Map of British America.
1893 (undated) 13.5 x 20.5 in (34.29 x 52.07 cm)
1 : 14000000
A beautiful example of Rand McNally and Company's 1893 map of British America or Canada. The map covers the entire region from Victoria Island to Lake Erie and from the Pacific Ocean and Queen Charlotte Islands (Haida Gwaii) to Newfoundland. Manitoba at the time was much smaller that its current size and was known as the 'postage stamp province.'
Canadian provinces and territories were under British and French control from the 16th century, until France gave up its claims in the Treaty of Paris in 1763. Canada would remain a collection of British colonies until its confederation in 1867, when the British colonies of New Brunswick and Nova Scotia would become Canadian provinces along with Ontario and Quebec. Although known as the 'Birthplace of Confederation,' Prince Edward Island would only join the confederation in 1873. Although the region suffered economically during the recession of 1893, Ontario continued to flourish in mineral exploitation and industry.

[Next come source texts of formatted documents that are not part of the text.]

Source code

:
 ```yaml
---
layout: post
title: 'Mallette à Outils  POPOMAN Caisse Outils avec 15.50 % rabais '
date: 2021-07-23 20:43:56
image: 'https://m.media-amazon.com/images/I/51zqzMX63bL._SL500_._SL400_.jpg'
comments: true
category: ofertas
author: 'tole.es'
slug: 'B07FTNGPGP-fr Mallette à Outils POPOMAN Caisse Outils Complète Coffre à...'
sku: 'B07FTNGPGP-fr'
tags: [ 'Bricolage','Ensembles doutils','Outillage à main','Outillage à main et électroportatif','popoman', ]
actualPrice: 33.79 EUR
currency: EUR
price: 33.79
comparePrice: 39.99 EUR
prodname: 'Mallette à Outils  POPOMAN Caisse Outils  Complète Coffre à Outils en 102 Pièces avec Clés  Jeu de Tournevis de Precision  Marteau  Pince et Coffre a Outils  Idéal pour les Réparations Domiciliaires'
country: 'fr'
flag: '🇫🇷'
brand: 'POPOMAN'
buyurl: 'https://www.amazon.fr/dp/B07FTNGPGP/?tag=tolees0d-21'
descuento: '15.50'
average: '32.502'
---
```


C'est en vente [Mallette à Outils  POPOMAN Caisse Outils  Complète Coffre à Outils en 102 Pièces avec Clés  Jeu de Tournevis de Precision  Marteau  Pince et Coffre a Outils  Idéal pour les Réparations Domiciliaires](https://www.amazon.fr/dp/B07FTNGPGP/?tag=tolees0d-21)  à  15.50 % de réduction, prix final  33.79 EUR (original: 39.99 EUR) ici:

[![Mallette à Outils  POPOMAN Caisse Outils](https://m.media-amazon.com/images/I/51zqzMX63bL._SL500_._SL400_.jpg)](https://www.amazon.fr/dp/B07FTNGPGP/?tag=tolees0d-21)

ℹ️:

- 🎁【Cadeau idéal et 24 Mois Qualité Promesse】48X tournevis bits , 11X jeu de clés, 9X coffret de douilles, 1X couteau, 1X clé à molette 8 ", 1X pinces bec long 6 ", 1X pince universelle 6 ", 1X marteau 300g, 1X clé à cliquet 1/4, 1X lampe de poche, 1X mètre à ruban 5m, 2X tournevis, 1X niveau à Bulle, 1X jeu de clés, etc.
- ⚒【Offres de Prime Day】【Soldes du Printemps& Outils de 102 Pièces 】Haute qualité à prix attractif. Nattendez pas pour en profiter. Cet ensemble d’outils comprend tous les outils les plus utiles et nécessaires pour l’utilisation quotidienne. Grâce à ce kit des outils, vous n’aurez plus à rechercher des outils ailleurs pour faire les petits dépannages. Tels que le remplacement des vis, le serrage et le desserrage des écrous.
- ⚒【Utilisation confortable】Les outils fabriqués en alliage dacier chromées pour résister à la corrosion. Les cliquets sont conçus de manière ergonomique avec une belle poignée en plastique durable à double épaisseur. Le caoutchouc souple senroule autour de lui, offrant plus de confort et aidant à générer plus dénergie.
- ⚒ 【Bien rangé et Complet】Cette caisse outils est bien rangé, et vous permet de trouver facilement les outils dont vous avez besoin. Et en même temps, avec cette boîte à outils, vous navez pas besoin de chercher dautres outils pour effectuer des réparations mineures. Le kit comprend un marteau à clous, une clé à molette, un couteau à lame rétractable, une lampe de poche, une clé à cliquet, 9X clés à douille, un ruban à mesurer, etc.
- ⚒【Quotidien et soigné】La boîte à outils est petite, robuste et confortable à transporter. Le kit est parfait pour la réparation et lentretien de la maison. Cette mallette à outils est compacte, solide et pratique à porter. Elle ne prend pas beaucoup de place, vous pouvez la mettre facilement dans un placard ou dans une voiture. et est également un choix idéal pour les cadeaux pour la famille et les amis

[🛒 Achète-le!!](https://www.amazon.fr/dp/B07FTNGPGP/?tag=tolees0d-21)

Color coded according to regions and territories, the map notes several towns, cities, rivers, mountains, and various other topographical details with relief shown by hachure. This map was issued as plate no. 361 in the 1893 issue of Rand McNally and Company's Indexed Atlas of the World - possibly the finest atlas Rand McNally ever issued.
Rand McNally (fl. 1856 - present) is an American publisher of maps, atlases and globes. The company was founded in 1856 when William H. Rand, a native of Quincy, Massachusetts, opened a print shop in Chicago. Rand hired the recent Irish immigrant Andrew McNally to assist in the shop giving him a wage of 9 USD per week. The duo landed several important contracts, including the Tribune's (later renamed the Chicago Tribune) printing operation. In 1872 Rand McNally produced its first map, a railroad guide, using new cost effective printing technique known as wax process engraving. As the Chicago developed as a railway hub the Rand firm, now incorporated as Rand McNally, began producing a wide array of maps and guides. Over time the firm expanded into atlases, globes, education books, and general literature. By embracing the cost effective wax engraving process Rand McNally was able to dominate the map and atlas market, pushing more traditional American lithographic publishers like Colton, Johnson, and Mitchell out of business. Eventually Rand McNally opened an annex office in New York City headed by Caleb S. Hammond, whose name is today synonymous with maps and atlases, and who later started his own map company, C. S. Hammond & Co. Both firms remain in business.
Rand McNally & Co., Rand, McNally & Co's Indexed Atlas of the World, (Chicago) 1893.
Very good. Map of British Columbia on verso.
Rumsey 2094.008 (1889 edition). Philip (atlases) 952.